Not too bad, not up to anything terribly exciting tho. With the forum so quiet, and nothing interesting of my own to post, I'm just the shadow of a tumble weed blowing thru most of the time. Without being one of THOSE people, most of the LW forums are nigh dead now. CGSociety's sees a few posts a month [if it still exists], mostly buying/selling licenses last I checked, SpinQuad's gone, SimplyLW, is slow as, its not just our little forum here. I think one of the reasons tho, and this applies across the board, is there's a lot less "I used [X] software package from start to finish." There's a lot more apps in everyone's pipeline these days. It used to be just the BIG studios that had multi-tool pipelines, the freelancers and hobbyists were using one almost package exclusively, but that's not the case as much anymore I don't think, there's a lot more specialization in software now. For example, what sane person [clearly I'm not] is doing character work these days without ZBrush? I'd guess the activity is down in a lot of the software suite specific forums [to some degree] while activity is likely up in general CG/Modeling forums.

The general CG work thing is foregone conclusion, most likely, but people keep warning me away from Lightwave for games. Why?

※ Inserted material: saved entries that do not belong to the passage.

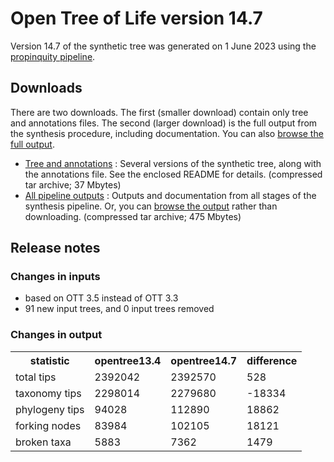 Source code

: # Open Tree of Life version 14.7

Version 14.7 of the synthetic tree was generated on 1 June 2023 using the [propinquity pipeline](https://github.com/OpenTreeOfLife/propinquity).

## Downloads
There are two downloads. The first (smaller download) contain only tree and annotations files. The second (larger download) is the full output from the synthesis procedure, including documentation. You can also [browse the full output](https://files.opentreeoflife.org/synthesis/opentree14.7/output/index.html).

* [Tree and annotations](https://files.opentreeoflife.org/synthesis/opentree14.7/opentree14.7tree.tgz) : Several versions of the synthetic tree, along with the annotations file. See the enclosed README for details. (compressed tar archive; 37 Mbytes)
* [All pipeline outputs](https://files.opentreeoflife.org/synthesis/opentree14.7/opentree14.7.tgz) : Outputs and documentation from all stages of the synthesis pipeline. Or, you can [browse the output](https://files.opentreeoflife.org/synthesis/opentree14.7/output/index.html) rather than downloading. (compressed tar archive; 475 Mbytes)

## Release notes

### Changes in inputs

* based on OTT 3.5 instead of OTT 3.3
* 91 new input trees, and 0 input trees removed

### Changes in output

<table class="table table-condensed">
<tr><th>statistic</th><th>opentree13.4</th><th>opentree14.7</th><th>difference</th></tr>
<tr><td>total tips</td><td>2392042</td><td>2392570</td><td>528</td></tr>
<tr><td>taxonomy tips</td><td>2298014</td><td>2279680</td><td>-18334</td></tr>
<tr><td>phylogeny tips</td><td>94028</td><td>112890</td><td>18862</td></tr>
<tr><td>forking nodes</td><td>83984</td><td>102105</td><td>18121</td></tr>
<tr><td>broken taxa</td><td>5883</td><td>7362</td><td>1479</td></tr>
</table>
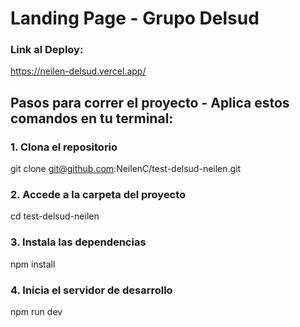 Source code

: # Landing Page - Grupo Delsud



### Link al Deploy:
 https://neilen-delsud.vercel.app/


## Pasos para correr el proyecto - Aplica estos comandos en tu terminal:

### 1. Clona el repositorio

git clone git@github.com:NeilenC/test-delsud-neilen.git



### 2. Accede a la carpeta del proyecto

cd test-delsud-neilen



### 3. Instala las dependencias

npm install



### 4. Inicia el servidor de desarrollo

npm run dev





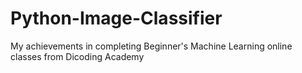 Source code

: # Python-Image-Classifier
My achievements in completing Beginner's Machine Learning online classes from Dicoding Academy
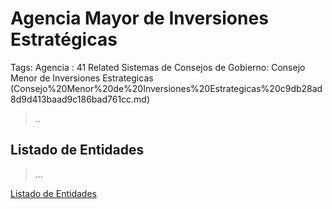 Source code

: # Agencia Mayor de Inversiones Estratégicas

Tags: Agencia
: 41
Related Sistemas de Consejos de Gobierno: Consejo Menor de Inversiones Estrategicas (Consejo%20Menor%20de%20Inversiones%20Estrategicas%20c9db28ad8d9d413baad9c186bad761cc.md)

> ..
> 

## Listado de Entidades

> …
> 

[Listado de Entidades](Agencia%20Mayor%20de%20Inversiones%20Estrate%CC%81gicas%20149956e8f40e80a08ce2c98ee3b6e3fc/Listado%20de%20Entidades%20146956e8f40e80728282e4e2ac595af1.csv)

I primarily make game assets these days, and use LW as my foundation software. As a modeler for game assets, its more than sufficient, as Petes noted, it was once pretty much at the top, and its still a very solid modeler. Its great for UV mapping as well, if you use a set of 3rd tools, that are available free. There are a couple of shortcomings tho specific to game development. I'm two versions behind the current release of LW, from what I gather tho nothing has changed relevant to these issues.
The first one, is the one Petes touched on, baking and normal maps. You can bake normal naps in LW [with 3rd party plugins, one which is free set of shaders, or one which is an actual plug in for Modeler that's not free]. However, LW's baking tools can't properly pad UV islands so you'll spend a lot of time touching that stuff up or dealing with the mip mapping issues. The best route I've found, and its what a large portion of people creating game assets use anyway is xNormal, which is free. Its fantastic for baking, any and all your maps in one go [granted you can't use LW procedural textures in it], and I've had little trouble going to and from xNormal with LW. LW would be my last choice for baking these days.

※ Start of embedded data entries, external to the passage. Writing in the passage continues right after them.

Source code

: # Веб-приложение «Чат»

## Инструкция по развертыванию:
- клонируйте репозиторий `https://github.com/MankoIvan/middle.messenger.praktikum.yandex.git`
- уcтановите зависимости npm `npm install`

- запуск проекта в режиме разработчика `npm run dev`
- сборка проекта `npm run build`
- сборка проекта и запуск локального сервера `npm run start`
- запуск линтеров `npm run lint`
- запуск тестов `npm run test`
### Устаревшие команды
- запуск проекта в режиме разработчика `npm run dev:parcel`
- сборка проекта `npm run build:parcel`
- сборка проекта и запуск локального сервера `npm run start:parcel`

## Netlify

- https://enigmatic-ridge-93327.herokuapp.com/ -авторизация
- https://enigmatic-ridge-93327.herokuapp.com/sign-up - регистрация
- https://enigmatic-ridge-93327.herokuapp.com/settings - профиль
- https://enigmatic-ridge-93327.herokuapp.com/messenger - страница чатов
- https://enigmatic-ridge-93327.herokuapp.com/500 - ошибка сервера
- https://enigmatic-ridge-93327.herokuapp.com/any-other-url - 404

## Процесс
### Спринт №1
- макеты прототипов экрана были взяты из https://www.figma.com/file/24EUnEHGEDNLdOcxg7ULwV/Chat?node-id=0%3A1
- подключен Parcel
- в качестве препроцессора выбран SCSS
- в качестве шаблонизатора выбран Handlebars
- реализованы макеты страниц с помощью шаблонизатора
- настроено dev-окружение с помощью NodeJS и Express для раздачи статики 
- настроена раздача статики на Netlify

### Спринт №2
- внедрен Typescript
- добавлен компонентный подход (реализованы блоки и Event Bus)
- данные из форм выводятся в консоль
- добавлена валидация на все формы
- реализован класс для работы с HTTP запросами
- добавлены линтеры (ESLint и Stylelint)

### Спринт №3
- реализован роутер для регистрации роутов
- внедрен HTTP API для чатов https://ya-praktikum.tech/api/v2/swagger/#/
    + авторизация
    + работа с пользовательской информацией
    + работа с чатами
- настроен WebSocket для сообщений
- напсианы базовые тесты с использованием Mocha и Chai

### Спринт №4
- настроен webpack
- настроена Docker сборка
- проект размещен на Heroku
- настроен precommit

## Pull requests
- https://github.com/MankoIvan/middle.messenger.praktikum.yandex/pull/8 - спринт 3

So far as actually rendering normal maps in LW, don't waste your time. A million polygon mesh will likely render faster and more efficiently than your 15k tris game asset with a 2048² normal map applied to it. Not a show stopper tho as you're probably going to want tor render your assets in an actual engine like Unreal, Unity, or Marmoset anyway.

The last issue that springs to mind is the fact Modeler doesn't allow you to create or edit "smoothing groups." It can load them if they're on a mesh created in another app, but you can't actually work with them in Modeler. While that may seem like a big issue, its relatively small once you get the hang of breaking the smoothing by splitting the verts.manually [which is essentially what smoothing groups is doing behind the scenes anyway]. It can be a little tedious on really complex meshes, but I've been able to make it work, and I've not had any issues/complaints regarding that in meshes I've handed off.

My pipeline for game assets is...

  • Lightwave - Base mesh[es]/HighPoly HardSurface/Mechanical elements
  • Blender - HighPoly sculpting of organic elements
  • Lightwave - Retopo and UV the LowPoly mesh
  • xNormal - Bake Nomral/AO/Cavity and any other maps I need
  • GIMP - Texture painting
  • Marmoset - Rendering

If you were looking to get a job in a game studio, I'd say stick with Max/Maya that's what they're gonna want you trained on anyway, however if you're doing the generalist/freelance thing, and selling game assets on the side there's no reason LW can't do what you need with regards to game asset creation.

Core i7 950@3.02GHz | 12GB Corsair Dominator Ram@1600mHz | 2GB Geforce GTX 660


Lightwave | Blender | Marmoset | GIMP | Krita


petes ( ) posted Wed, 06 May 2015 at 6:58 AM

Great info Warlick. I'm not a game guy, so that was informative. Can you post some  renders of your assets here? What game did you do it for?

lightwave, photoshop, oreo's...tools of the trade.


Spaceland ( ) posted Sun, 17 May 2015 at 1:02 PM

hi all,

I bought Lightwave 3d 11.6 but been so much busy and taking care of the kids that i kind of put my hobby to the side.

Soon i will have better times ahead so i can learn that beast.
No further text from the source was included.